The biggest concern everyone had when Apple announced it would shift Macs to Intel chips from the PowerPC platform was whether third-party software companies (actually, just Adobe and Microsoft) would make the switch along with the computers. After all, it was Adobe and Microsoft’s unwillingness to develop versions of Photoshop and MS Office for Rhapsody that scuttled Apple’s first attempt to transform NeXT’s OPENStep into a next-generation Mac OS.
Adobe Creative Suite 3 brought the essential creative applications to Intel Macs at native speed, and now Microsoft is nearly ready to bring the essential productivity bundle along for the party. Though it won’t ship until January, Microsoft’s Mac Business Unit is currently previewing the software at a Mac Office website — and hey, it looks a lot like the iPhone site!
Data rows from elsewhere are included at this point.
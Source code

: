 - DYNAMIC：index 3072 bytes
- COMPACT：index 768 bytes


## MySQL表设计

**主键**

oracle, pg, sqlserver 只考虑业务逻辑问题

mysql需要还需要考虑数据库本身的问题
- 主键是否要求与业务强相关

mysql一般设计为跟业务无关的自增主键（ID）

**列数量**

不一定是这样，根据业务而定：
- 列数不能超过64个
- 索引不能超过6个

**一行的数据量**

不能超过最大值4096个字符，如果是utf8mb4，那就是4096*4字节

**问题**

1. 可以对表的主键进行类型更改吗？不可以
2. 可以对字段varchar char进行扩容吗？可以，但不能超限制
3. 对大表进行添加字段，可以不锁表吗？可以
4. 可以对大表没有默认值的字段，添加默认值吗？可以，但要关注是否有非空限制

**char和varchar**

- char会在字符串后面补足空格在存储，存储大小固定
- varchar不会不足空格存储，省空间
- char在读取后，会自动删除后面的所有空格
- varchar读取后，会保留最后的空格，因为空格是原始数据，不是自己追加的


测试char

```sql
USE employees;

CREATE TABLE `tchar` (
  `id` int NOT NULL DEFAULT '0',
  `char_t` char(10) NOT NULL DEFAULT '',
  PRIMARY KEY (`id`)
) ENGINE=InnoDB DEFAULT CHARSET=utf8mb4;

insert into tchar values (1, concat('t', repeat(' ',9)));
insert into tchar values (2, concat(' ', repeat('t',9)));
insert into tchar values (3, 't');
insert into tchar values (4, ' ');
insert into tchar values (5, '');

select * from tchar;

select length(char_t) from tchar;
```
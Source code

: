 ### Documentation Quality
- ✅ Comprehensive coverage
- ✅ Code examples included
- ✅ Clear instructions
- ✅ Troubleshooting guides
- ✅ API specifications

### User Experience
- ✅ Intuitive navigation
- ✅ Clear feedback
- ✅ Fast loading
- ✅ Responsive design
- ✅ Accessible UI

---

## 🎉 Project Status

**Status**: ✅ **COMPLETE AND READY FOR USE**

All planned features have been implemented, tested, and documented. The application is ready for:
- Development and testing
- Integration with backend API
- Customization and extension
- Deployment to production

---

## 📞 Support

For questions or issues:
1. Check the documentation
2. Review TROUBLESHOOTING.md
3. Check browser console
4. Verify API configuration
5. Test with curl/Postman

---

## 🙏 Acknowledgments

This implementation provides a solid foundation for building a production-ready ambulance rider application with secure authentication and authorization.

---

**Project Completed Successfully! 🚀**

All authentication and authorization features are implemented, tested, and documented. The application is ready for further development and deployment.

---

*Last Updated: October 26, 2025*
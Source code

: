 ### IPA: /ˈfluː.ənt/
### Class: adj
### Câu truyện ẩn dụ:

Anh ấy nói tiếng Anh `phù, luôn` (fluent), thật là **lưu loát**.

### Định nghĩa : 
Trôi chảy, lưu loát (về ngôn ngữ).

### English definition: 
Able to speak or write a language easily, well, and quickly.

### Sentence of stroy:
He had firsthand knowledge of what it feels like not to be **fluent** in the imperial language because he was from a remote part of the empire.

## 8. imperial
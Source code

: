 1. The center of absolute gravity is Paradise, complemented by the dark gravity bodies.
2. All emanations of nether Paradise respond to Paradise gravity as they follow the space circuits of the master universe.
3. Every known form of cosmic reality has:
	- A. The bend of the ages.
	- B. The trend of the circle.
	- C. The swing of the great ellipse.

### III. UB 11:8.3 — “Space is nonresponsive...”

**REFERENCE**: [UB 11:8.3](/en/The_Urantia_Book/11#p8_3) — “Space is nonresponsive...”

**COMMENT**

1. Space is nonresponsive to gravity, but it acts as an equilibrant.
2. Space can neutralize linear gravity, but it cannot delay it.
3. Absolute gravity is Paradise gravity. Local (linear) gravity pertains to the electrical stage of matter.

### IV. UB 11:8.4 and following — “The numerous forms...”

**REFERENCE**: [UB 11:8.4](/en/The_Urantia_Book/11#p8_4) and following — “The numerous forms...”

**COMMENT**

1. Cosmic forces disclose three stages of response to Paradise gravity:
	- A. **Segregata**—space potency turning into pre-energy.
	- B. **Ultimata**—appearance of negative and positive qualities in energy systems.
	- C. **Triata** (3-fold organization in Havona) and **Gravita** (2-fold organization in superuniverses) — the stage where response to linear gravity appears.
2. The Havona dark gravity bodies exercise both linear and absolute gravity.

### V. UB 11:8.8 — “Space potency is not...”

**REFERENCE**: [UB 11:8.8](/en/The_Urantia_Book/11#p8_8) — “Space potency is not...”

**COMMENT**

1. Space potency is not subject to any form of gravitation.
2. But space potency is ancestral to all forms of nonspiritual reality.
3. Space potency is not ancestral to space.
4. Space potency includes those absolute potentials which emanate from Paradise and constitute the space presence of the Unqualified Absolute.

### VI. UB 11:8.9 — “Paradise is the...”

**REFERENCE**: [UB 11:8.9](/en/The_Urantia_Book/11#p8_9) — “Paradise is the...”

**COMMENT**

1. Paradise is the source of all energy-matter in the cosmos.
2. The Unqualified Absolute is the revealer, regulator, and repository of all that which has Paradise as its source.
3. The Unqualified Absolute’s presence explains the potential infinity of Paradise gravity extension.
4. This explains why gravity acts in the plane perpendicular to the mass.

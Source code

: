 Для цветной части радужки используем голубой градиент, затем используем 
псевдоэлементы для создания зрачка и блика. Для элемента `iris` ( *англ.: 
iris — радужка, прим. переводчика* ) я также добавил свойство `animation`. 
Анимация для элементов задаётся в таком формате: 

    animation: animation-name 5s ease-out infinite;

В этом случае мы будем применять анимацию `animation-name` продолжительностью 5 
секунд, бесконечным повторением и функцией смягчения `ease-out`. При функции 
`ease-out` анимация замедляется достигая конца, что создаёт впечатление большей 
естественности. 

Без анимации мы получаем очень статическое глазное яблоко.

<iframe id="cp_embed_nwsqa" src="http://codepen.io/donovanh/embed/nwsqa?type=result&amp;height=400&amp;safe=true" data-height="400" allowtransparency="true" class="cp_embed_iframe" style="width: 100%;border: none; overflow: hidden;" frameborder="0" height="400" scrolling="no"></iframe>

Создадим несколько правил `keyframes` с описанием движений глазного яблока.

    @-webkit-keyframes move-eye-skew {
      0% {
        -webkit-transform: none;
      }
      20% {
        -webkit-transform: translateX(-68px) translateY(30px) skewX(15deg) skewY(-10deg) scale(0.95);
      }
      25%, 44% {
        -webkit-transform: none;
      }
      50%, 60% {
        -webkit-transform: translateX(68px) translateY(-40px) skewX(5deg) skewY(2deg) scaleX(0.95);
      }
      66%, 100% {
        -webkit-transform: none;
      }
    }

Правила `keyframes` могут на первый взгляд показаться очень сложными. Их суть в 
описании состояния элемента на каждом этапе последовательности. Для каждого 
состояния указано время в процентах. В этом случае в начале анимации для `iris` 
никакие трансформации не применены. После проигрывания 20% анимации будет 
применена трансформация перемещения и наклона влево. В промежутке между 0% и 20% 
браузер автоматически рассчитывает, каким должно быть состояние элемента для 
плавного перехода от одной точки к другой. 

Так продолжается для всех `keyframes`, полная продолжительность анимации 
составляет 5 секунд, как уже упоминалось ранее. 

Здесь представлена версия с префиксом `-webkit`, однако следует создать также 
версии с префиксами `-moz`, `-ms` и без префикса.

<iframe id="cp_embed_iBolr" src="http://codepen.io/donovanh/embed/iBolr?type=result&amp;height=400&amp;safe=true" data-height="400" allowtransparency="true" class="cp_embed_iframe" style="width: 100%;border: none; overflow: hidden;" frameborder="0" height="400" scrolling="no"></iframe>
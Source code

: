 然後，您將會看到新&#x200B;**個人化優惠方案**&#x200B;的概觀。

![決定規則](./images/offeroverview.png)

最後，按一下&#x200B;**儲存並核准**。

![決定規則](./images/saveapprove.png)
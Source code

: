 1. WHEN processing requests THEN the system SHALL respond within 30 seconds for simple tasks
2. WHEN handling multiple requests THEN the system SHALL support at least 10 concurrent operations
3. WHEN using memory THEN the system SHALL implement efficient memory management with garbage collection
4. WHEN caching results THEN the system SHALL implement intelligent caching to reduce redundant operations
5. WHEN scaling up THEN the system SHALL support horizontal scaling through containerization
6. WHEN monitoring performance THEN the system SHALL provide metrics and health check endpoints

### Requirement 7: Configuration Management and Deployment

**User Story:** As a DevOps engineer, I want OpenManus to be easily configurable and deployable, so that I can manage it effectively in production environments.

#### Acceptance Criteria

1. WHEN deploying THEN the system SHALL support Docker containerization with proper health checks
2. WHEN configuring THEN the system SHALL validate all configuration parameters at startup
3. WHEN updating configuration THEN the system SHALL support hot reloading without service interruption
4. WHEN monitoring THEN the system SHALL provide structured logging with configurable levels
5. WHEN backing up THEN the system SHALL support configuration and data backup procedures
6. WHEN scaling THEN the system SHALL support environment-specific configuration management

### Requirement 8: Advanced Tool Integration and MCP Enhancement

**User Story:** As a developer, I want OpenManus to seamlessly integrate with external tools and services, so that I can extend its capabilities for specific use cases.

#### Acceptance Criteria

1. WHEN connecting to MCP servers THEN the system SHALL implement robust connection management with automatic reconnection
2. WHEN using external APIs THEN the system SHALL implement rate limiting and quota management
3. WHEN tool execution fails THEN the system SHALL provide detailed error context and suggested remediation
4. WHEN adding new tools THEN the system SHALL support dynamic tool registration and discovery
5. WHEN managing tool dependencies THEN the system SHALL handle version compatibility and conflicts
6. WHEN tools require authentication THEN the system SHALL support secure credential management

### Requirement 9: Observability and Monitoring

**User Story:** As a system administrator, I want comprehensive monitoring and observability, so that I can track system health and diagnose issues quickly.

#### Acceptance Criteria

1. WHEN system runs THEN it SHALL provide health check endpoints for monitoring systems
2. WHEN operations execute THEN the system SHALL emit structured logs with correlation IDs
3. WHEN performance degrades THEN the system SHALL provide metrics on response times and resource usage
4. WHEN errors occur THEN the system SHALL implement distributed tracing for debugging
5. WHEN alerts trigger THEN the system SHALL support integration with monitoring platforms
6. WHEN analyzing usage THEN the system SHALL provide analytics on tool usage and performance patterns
All in all, it looks most like Microsoft trying to do Pages and Keynote while leaving in all the complexity. The interface still feels off (especially with Leopard coming before this), but you can tell they’re trying. And it’s about time the last excuse to not switch to an Intel Mac got polished off.
From everything I can tell, there’s nothing Mac-specific about the suite other than the interface and a few Automator workflows. It’s basically Office 2007 a year late and Windows-free. The YouTube video above shows the newly integrated SmartArt features that rapidly transform data into graphs.
Office 2008, featuring Word, Excel, PowerPoint and Entourage, is $400 in full or a $280 upgrade.
Office 2008 for the Mac Home and Student Edition, which drops Exchange support in Entourage and Automator workflows, is $150. Seriously. Corporate e-mail support costs $250 a head. Who knew?
Office 2008 Special Media Edition costs $500 or $300 for an upgrade and throws in MS’s Expression Media, a digital asset management tool on top of the standard bundle.